What the task asks: From the entries below, gather every line containing the string "download".

Record excerpts:
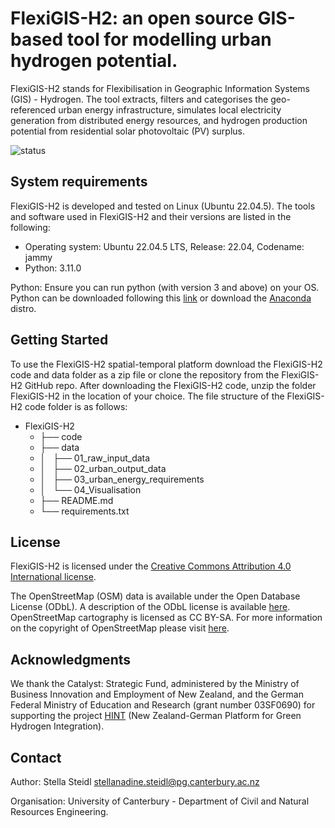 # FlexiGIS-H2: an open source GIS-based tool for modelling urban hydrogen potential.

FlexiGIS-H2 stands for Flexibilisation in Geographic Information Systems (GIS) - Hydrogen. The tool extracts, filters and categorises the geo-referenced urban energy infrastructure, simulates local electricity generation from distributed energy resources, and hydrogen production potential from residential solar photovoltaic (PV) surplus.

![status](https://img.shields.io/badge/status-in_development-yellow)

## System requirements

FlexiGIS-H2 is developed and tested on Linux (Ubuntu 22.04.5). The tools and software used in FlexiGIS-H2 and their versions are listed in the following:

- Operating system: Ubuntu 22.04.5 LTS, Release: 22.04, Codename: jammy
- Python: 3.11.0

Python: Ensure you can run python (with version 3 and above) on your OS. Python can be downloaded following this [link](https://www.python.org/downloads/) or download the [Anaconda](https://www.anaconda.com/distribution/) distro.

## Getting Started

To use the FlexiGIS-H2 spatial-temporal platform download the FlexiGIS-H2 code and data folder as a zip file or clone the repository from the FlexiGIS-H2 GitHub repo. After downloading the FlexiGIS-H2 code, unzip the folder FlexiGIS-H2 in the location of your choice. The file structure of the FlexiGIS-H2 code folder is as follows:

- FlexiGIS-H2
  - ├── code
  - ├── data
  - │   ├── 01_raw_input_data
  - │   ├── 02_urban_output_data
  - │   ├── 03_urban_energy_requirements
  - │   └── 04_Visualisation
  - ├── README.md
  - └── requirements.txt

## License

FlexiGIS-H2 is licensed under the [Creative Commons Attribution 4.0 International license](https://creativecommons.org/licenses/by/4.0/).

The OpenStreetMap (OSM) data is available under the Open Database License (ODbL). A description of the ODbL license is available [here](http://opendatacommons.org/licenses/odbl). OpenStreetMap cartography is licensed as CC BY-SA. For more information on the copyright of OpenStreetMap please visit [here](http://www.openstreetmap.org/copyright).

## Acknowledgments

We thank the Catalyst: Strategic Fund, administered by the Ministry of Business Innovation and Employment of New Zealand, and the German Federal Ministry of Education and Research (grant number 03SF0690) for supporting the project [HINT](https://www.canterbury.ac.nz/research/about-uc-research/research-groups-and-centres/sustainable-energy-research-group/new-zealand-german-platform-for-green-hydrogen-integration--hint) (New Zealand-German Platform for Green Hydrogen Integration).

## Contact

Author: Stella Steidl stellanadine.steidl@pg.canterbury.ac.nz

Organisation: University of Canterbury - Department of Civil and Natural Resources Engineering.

Answer area:
Python: Ensure you can run python (with version 3 and above) on your OS. Python can be downloaded following this [link](https://www.python.org/downloads/) or download the [Anaconda](https://www.anaconda.com/distribution/) distro.
To use the FlexiGIS-H2 spatial-temporal platform download the FlexiGIS-H2 code and data folder as a zip file or clone the repository from the FlexiGIS-H2 GitHub repo. After downloading the FlexiGIS-H2 code, unzip the folder FlexiGIS-H2 in the location of your choice. The file structure of the FlexiGIS-H2 code folder is as follows:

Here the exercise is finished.